= Beginning of Section =
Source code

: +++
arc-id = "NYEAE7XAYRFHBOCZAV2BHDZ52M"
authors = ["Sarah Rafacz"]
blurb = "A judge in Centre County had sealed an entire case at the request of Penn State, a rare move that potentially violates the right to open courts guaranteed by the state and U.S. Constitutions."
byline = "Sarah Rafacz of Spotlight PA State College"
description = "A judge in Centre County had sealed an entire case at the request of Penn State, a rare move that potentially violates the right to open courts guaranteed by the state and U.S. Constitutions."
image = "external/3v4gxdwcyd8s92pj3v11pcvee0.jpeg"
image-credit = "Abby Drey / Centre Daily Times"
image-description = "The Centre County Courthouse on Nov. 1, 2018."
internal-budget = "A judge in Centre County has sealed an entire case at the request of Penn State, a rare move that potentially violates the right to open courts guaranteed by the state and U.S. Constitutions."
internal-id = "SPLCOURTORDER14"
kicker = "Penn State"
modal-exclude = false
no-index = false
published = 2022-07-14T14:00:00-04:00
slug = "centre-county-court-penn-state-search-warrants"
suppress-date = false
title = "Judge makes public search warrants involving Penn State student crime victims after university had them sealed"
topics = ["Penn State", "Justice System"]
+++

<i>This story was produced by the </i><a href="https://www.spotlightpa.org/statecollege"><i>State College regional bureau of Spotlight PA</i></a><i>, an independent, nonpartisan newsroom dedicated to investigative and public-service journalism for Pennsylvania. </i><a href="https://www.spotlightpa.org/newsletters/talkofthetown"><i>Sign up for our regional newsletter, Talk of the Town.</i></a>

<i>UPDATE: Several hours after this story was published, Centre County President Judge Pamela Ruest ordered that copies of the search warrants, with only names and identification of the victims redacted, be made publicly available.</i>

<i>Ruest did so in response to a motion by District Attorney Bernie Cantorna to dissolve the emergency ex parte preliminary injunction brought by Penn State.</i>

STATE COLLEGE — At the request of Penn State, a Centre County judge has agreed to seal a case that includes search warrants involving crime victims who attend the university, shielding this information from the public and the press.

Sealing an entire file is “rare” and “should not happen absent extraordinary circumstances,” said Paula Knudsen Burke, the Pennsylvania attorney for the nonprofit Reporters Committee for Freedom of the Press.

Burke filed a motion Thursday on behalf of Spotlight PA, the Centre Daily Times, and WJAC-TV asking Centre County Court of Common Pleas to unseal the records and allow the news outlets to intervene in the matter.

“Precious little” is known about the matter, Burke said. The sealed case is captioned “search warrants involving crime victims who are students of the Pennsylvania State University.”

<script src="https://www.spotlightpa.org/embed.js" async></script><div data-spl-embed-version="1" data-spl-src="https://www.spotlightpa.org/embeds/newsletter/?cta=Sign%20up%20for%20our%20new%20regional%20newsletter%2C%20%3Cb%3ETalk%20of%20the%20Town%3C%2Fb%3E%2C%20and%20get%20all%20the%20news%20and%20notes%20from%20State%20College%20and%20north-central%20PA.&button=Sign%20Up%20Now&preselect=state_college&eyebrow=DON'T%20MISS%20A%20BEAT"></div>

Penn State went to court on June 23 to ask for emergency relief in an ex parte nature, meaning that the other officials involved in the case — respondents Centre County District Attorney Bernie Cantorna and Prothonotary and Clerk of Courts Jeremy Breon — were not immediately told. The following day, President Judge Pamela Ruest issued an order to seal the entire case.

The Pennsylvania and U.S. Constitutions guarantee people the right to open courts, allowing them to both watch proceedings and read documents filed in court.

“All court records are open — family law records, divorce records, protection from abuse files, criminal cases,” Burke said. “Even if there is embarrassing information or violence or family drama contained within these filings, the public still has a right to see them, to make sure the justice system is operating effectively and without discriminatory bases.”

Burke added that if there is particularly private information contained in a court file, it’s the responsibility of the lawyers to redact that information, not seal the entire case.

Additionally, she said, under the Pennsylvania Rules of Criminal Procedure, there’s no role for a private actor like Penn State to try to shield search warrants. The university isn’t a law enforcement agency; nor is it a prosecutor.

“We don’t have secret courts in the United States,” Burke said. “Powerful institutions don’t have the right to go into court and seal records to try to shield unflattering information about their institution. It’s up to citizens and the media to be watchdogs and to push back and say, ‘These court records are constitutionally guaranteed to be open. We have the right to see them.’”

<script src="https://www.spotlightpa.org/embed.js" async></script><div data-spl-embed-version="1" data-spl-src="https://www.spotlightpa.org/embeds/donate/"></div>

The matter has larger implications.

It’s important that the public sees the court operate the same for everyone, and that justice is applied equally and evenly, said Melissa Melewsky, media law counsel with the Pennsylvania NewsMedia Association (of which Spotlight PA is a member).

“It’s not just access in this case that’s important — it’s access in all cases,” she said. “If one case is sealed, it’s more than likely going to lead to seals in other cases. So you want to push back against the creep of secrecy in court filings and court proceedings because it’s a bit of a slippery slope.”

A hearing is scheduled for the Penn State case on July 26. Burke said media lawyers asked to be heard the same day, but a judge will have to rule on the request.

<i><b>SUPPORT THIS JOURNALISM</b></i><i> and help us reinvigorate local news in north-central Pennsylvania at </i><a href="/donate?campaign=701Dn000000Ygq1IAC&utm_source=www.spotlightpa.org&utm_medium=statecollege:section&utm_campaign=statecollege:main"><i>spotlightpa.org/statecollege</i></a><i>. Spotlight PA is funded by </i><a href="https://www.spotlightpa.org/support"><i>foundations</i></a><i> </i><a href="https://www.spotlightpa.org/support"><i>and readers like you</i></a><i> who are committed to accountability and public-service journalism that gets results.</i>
= End of Section =
#### Assigned task
Please reproduce exactly the lines in the listing above from the one containing "Rafacz of Spotlight" through the one containing "STATE COLLEGE —", both included, and nothing more.

#### Completed task
byline = "Sarah Rafacz of Spotlight PA State College"
description = "A judge in Centre County had sealed an entire case at the request of Penn State, a rare move that potentially violates the right to open courts guaranteed by the state and U.S. Constitutions."
image = "external/3v4gxdwcyd8s92pj3v11pcvee0.jpeg"
image-credit = "Abby Drey / Centre Daily Times"
image-description = "The Centre County Courthouse on Nov. 1, 2018."
internal-budget = "A judge in Centre County has sealed an entire case at the request of Penn State, a rare move that potentially violates the right to open courts guaranteed by the state and U.S. Constitutions."
internal-id = "SPLCOURTORDER14"
kicker = "Penn State"
modal-exclude = false
no-index = false
published = 2022-07-14T14:00:00-04:00
slug = "centre-county-court-penn-state-search-warrants"
suppress-date = false
title = "Judge makes public search warrants involving Penn State student crime victims after university had them sealed"
topics = ["Penn State", "Justice System"]
+++

<i>This story was produced by the </i><a href="https://www.spotlightpa.org/statecollege"><i>State College regional bureau of Spotlight PA</i></a><i>, an independent, nonpartisan newsroom dedicated to investigative and public-service journalism for Pennsylvania. </i><a href="https://www.spotlightpa.org/newsletters/talkofthetown"><i>Sign up for our regional newsletter, Talk of the Town.</i></a>

<i>UPDATE: Several hours after this story was published, Centre County President Judge Pamela Ruest ordered that copies of the search warrants, with only names and identification of the victims redacted, be made publicly available.</i>

<i>Ruest did so in response to a motion by District Attorney Bernie Cantorna to dissolve the emergency ex parte preliminary injunction brought by Penn State.</i>

STATE COLLEGE — At the request of Penn State, a Centre County judge has agreed to seal a case that includes search warrants involving crime victims who attend the university, shielding this information from the public and the press.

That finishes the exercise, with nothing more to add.